HOW COULD I HAVE BEEN WRONG FOR OVER 20 YEARS?

I was wrong for over 20 years. Did it ever happen to you to be wrong about something for so long?

I kept receiving this message in my life for over 20 years every single month.

I never questioned my perspective over it.

I had my first period when I was 10 or 11 years old and since the first time I had it, I remember the excruciating pain in my ovaries. It was the kind of pain that requested several painkillers during the day and still feel the freaking pain. 

Most of the time my life just stopped during those days when I just couldn’t move. 

Asking my mom about this, she said she had the same thing all her life until she had my brother and I. Apparently her mom had it too. So I just took it as it was and thought this was normal. 

Of course, I talked to other friends about it and they seemed to have nothing like this on their period. And so I got used to the idea that all of this is gonna go away after I have kids.

But this was not for me. 

Life took me on a long and crazy journey and I ended up taking birth control pills for 7 years. Life changed in that time. I had no pain and I was back to life. 

At least that is what I thought. 

No, of course I was not back to life. I was living a lie. I was lying my body with some pills that took me on a really deep depression and so many other things. Back then I did not know. All I wanted was to not feel the freaking pain. 

Fast forward, I gave up the birth control pills, I overcame the depression, lots has happened and I changed my life. 

 

ryan-moreno-99464-unsplash.jpg

The body keeps talking. I start listening.

This year, as I lived in Bali for a few months and I worked intensely on my inner self and feminine energy, I had this revelation one day. 

During my time in Bali I took these supplements that are said to help the menstruation because they are natural and they bring certain things into the body. 

And so I was taking these pills but somehow I was forgetting about them almost all the time. My husband was trying to help me remember to take it and so he was so nice to keep bringing it to me every day so I will take it. 

As I was taking the supplement every day I felt in a way that my body doesn’t want it. It was this gentle feeling into my body that was rejecting it. For a few months I gave no attention to this even though I was trying/ learning how to listen to my body. But as you probably know, sometimes the mind says ‘I know best. Listen to me. Just take it.’. 

One day as I was meditating about this situation and the pain in my ovaries, I had this thought or voice inside of me telling me ‘What if the pain was never a curse, but a blessing? What if you could look at this pain from this perspective?’

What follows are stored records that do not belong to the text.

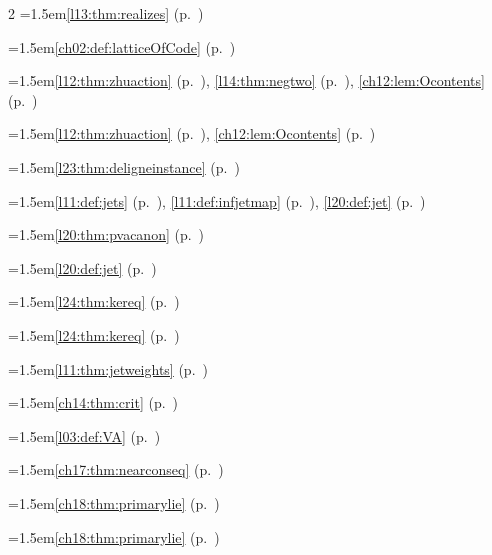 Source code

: \begin{multicols}{2}
\hangindent=1.5em\quad \ref{l13:thm:realizes} (p.~\pageref{l13:thm:realizes})\par
\hangindent=1.5em\quad \ref{ch02:def:latticeOfCode} (p.~\pageref{ch02:def:latticeOfCode})\par
\hangindent=1.5em\quad \ref{l12:thm:zhuaction} (p.~\pageref{l12:thm:zhuaction}), \ref{l14:thm:negtwo} (p.~\pageref{l14:thm:negtwo}), \ref{ch12:lem:Ocontents} (p.~\pageref{ch12:lem:Ocontents})\par
\hangindent=1.5em\quad \ref{l12:thm:zhuaction} (p.~\pageref{l12:thm:zhuaction}), \ref{ch12:lem:Ocontents} (p.~\pageref{ch12:lem:Ocontents})\par
\hangindent=1.5em\quad \ref{l23:thm:deligneinstance} (p.~\pageref{l23:thm:deligneinstance})\par
\hangindent=1.5em\quad \ref{l11:def:jets} (p.~\pageref{l11:def:jets}), \ref{l11:def:infjetmap} (p.~\pageref{l11:def:infjetmap}), \ref{l20:def:jet} (p.~\pageref{l20:def:jet})\par
\hangindent=1.5em\quad \ref{l20:thm:pvacanon} (p.~\pageref{l20:thm:pvacanon})\par
\hangindent=1.5em\quad \ref{l20:def:jet} (p.~\pageref{l20:def:jet})\par
\hangindent=1.5em\quad \ref{l24:thm:kereq} (p.~\pageref{l24:thm:kereq})\par
\hangindent=1.5em\quad \ref{l24:thm:kereq} (p.~\pageref{l24:thm:kereq})\par
\hangindent=1.5em\quad \ref{l11:thm:jetweights} (p.~\pageref{l11:thm:jetweights})\par
\hangindent=1.5em\quad \ref{ch14:thm:crit} (p.~\pageref{ch14:thm:crit})\par
\hangindent=1.5em\quad \ref{l03:def:VA} (p.~\pageref{l03:def:VA})\par
\hangindent=1.5em\quad \ref{ch17:thm:nearconseq} (p.~\pageref{ch17:thm:nearconseq})\par
\hangindent=1.5em\quad \ref{ch18:thm:primarylie} (p.~\pageref{ch18:thm:primarylie})\par
\hangindent=1.5em\quad \ref{ch18:thm:primarylie} (p.~\pageref{ch18:thm:primarylie})\par

\end{multicols}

That moment everything changed. 

I finally understood that the pain was a blessing. The pain was the path to my feminine energy self discovery. It was the key to the feminine kingdom. 

How was this possible?

Yes, the pain was a blessing, a key that I have been looking for all my life. As I connected all the dots, everything made sense. My mom had her pain that stopped after she had my brother and I. Now I have it. And it will probably be gone when I will have kids unless… unless I heal it. 

I have gone to a homeopath doctor and she said the pain is caused by trans - generational anger that I have from women in my family. 

Of course it is. 

I mean I have studied and investigated for years the lives of the women in my family and I know their history and what they went through. As moms and grandmas are, they will never say the entire story because they don’t want to make us suffer. But I know their lives and if their lives were actually worse than what they have described to me then this means that the anger is normal to be there. 

Living in an ex communist country where people have almost no culture for spiritual healing or psychotherapy, especially back in the days, of course the women in my family never got a chance to spiritual cleansing and get rid of the anger. They just passed it over to the next generation.

But now that I know all this, can I pass it on to my kids? 

I find it my responsibility to understand it and heal it.

And if this pain is being offered to me as a gift, I better start unpacking this gift and see what is inside. 

So after I had this revelation, a lot of things started to unlock. Things started to flow.

I met with this energy healer in Ubud and told her about my pain. She said the pain comes from the fight between the masculine and the feminine energy. The masculine energy is dominant and is ‘hurting’ the feminine energy that can not express and manifest itself. 

This made so much sense. 

This was so obvious now as I was looking back into my life.

Now I knew what I had to do. I knew I have to get in touch with my feminine energy and ask it what I have to do to change my life and to transform into the woman I always wanted to be. 

And I did. The feminine energy and the masculine energy are now living in a synergy and are supporting each other and honouring each other. I experience this in my everyday life. 

What about you, beautiful woman? Are you receiving any messages from your body and don’t know what they are? I would love to hear your story.